Tuesday, April 27, 2010
Tuesday, April 20, 2010
Erik and I are doing an Ayurvedic cleanse this week, so aside from some toasted sunflower seeds and spiced yogurt drinks, this is what we are eating for all our meals: Mung beans soaked overnight and then cooked with rice, cilantro, coconut, spices, ghee and vegetables of our choice. Today we added beets, carrots, fennel and dandelion greens. Not too bad for medicine.
Sunday, April 18, 2010
I picked these berries last summer and they've been sitting in my freezer waiting for the perfect moment. Today when my mother called asked me to bring dessert to dinner, I wanted to make something simple and easy, so I decided to make the berries into a sorbet. If you've never made sorbet before, it is incredibly simple: you just puree fruit, or use fruit juice, and churn it in an ice cream maker. That's it! I added a bit of sugar to these berries (which I pureed and strained to get the seeds out) as well as a splash of cherry liqueur to keep the sorbet from getting icy, churned the mixture and then stuck it in the freezer to harden for a few hours. The result was delicious and so pretty! I can't wait to go berry picking this summer so I can make more.
Saturday, April 17, 2010
Thursday, April 15, 2010
There is probably a shorter name for this dish; all I know is that it was delicious! It was inspired by a recipe in the latest Jamie Magazine. We cooked down chopped fennel, onions and garlic with anchovies, capers, currants, chilis, and pine nuts. Then we tossed the pasta in it, along with some chopped lemon zest, parsley, and thyme, and toasted breadcrumbs.
Tuesday, April 6, 2010
This dish was inspired by a recipe from River Cafe Two Easy, and we broke the rules to make it, as tomatoes are not even close to in season. It was pretty tasty though, and I plan to make it again this summer when I have tomatoes coming out of my ears. The original recipe calls for Red Mullet, but since they are an East Coast fish, we substituted filets of Red Snapper instead. We just roasted the tomatoes with thyme and olive oil for about a half hour (I might give them an hour next time so they get caramelized), smashed the olives, and roasted the fish for maybe 10 minutes before tossing it all together with the pasta.
Sunday, April 4, 2010
The other day we bought three different kinds of kumquats at the market and candied them to put on ice cream. I had some left and needed to make another Passover dessert, so this recipe from Martha seemed perfect. I used matzoh meal instead of flour, so the cake came out more dense than a normal angel food cake... almost like a very light pound cake. But it was pretty tasty! I didn't have any creme fraiche so I made some brown sugar whipped cream and filled the center of the cake with it in addition to the piping you can see.
Friday, April 2, 2010
Thursday, April 1, 2010
This is a super simple recipe from Jamie Oliver. We made it with farro pasta, which I use for everything these days- it's a little bit sweet and has a really nice bite. We toasted some bread crumbs in a pan with olive oil, garlic, and some fresh thyme, and put them aside. Then we melted the anchovies with some minced garlic and hot pepper flakes, and tossed the pasta in it, adding the breadcrumbs on top.

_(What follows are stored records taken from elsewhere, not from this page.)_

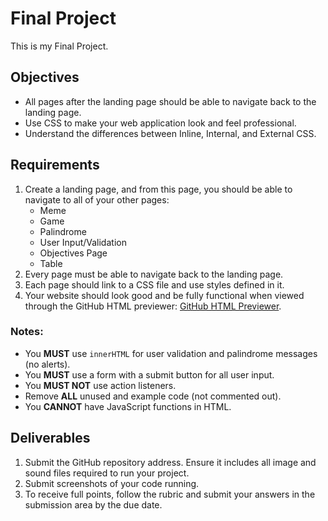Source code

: # Final Project

This is my Final Project.

## Objectives
- All pages after the landing page should be able to navigate back to the landing page.
- Use CSS to make your web application look and feel professional.
- Understand the differences between Inline, Internal, and External CSS.

## Requirements
1. Create a landing page, and from this page, you should be able to navigate to all of your other pages:
    - Meme
    - Game
    - Palindrome
    - User Input/Validation
    - Objectives Page
    - Table
2. Every page must be able to navigate back to the landing page.
3. Each page should link to a CSS file and use styles defined in it.
4. Your website should look good and be fully functional when viewed through the GitHub HTML previewer: [GitHub HTML Previewer](https://htmlpreview.github.io/).

### Notes:
- You **MUST** use `innerHTML` for user validation and palindrome messages (no alerts).
- You **MUST** use a form with a submit button for all user input.
- You **MUST NOT** use action listeners.
- Remove **ALL** unused and example code (not commented out).
- You **CANNOT** have JavaScript functions in HTML.

## Deliverables
1. Submit the GitHub repository address. Ensure it includes all image and sound files required to run your project.
2. Submit screenshots of your code running.
3. To receive full points, follow the rubric and submit your answers in the submission area by the due date.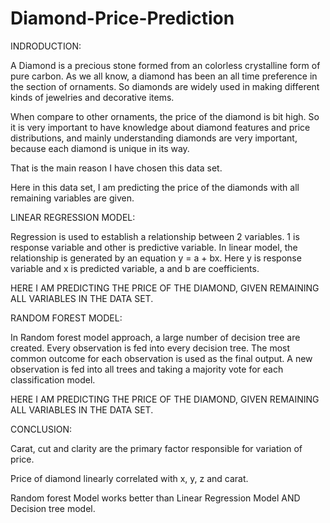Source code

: # Diamond-Price-Prediction

INDRODUCTION:

A Diamond is a precious stone formed from an colorless crystalline form of pure carbon. As we all know, a diamond has been an all time preference in the section of ornaments. So diamonds are widely used in making different kinds of jewelries and decorative items.

When compare to other ornaments, the price of the diamond is bit high. So it is very important to have knowledge about diamond features and price distributions, and mainly understanding diamonds are very important, because each diamond is unique in its way.

That is the main reason I have chosen this data set.

Here in this data set, I am predicting the price of the diamonds with all remaining variables are given.


LINEAR REGRESSION MODEL:

Regression is used to establish a relationship between 2 variables. 1 is response variable and other is predictive variable. In linear model, the relationship is generated by an equation y = a + bx. Here y is response variable and x is predicted variable, a and b are coefficients.

HERE I AM PREDICTING THE PRICE OF THE DIAMOND, GIVEN REMAINING ALL VARIABLES IN THE DATA SET.


RANDOM FOREST MODEL:

In Random forest model approach, a large number of decision tree are created. Every observation is fed into every decision tree. The most common outcome for each observation is used as the final output. A new observation is fed into all trees and taking a majority vote for each classification model.

HERE I AM PREDICTING THE PRICE OF THE DIAMOND, GIVEN REMAINING ALL VARIABLES IN THE DATA SET.


CONCLUSION:

Carat, cut and clarity are the primary factor responsible for variation of price.

Price of diamond linearly correlated with x, y, z and carat.

Random forest Model works better than Linear Regression Model AND Decision tree model.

This recipe was on David Lebovitz' blog yesterday and as we happened to have bought some lovely little artichokes at the market, we decided to whip up a batch to accompany them. It's amazing how close it is to a real mayonnaise, and a bit lighter for those of us who are trying to pay attention to these things. I made it without the chervil, since my plant is still pretty small, and I added about a half a teaspoon of Dijon mustard. I should add that this photo makes it look much more yellow than it really was, but I thought it was too pretty to color correct.
For the salmon, I chopped up a bunch of herbs from the garden and some lemon zest, mixed them with a bit of olive oil, salt and pepper, and drizzled the mixture over the salmon. I baked the filets for about 12 minutes in a 450 degree oven.

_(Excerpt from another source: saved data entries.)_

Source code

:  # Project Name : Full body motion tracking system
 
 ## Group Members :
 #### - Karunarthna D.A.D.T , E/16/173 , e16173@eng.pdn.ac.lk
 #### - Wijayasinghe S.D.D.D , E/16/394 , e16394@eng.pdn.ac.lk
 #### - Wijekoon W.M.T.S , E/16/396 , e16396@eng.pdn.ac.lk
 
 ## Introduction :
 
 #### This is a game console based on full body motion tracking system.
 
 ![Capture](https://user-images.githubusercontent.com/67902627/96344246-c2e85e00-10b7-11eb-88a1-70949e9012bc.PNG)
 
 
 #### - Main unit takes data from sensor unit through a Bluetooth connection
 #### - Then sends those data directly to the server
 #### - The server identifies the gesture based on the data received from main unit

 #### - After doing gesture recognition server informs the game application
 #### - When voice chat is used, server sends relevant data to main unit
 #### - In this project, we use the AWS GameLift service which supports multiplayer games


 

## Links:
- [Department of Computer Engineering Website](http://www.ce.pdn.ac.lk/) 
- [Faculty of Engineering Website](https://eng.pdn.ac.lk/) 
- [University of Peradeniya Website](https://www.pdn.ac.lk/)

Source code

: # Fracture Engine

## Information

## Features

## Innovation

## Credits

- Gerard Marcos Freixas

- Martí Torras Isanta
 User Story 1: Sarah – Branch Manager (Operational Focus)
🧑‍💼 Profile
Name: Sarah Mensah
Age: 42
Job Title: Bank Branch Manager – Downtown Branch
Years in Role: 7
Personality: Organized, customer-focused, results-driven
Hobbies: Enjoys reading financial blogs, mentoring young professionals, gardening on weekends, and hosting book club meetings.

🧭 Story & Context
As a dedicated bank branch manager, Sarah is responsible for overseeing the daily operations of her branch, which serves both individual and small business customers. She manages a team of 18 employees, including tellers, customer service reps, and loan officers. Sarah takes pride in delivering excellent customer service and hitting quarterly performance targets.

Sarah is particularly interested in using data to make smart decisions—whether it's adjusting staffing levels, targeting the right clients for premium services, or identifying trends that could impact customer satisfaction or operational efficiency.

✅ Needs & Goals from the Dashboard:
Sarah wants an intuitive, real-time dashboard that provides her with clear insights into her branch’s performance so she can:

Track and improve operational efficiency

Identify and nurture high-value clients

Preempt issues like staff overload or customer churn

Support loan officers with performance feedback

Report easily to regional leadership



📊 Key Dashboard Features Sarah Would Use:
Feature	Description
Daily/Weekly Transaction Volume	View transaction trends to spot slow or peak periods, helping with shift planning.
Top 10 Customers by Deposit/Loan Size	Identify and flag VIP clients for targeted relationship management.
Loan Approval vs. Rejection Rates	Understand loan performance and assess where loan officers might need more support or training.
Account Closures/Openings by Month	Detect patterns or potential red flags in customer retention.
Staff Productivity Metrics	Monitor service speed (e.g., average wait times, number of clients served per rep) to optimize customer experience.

Meanwhile, Erik sliced the shallots very thin and caramelized them slowly in a pan with some olive oil. Then he added the kale and let it cook down. We'd soaked the lentils overnight, so all we had to do was strain them, bring them to a boil, and season them before serving.
It's almost strawberry season here and I thought I better use up the last of the berries I froze last summer. We used the basic vanilla ice cream recipe that came with my Kitchenaid attachment, and added chopped strawberries and a little strawberry puree to it as it was churning. For the cookies, we used this recipe from Smitten Kitchen. YUM!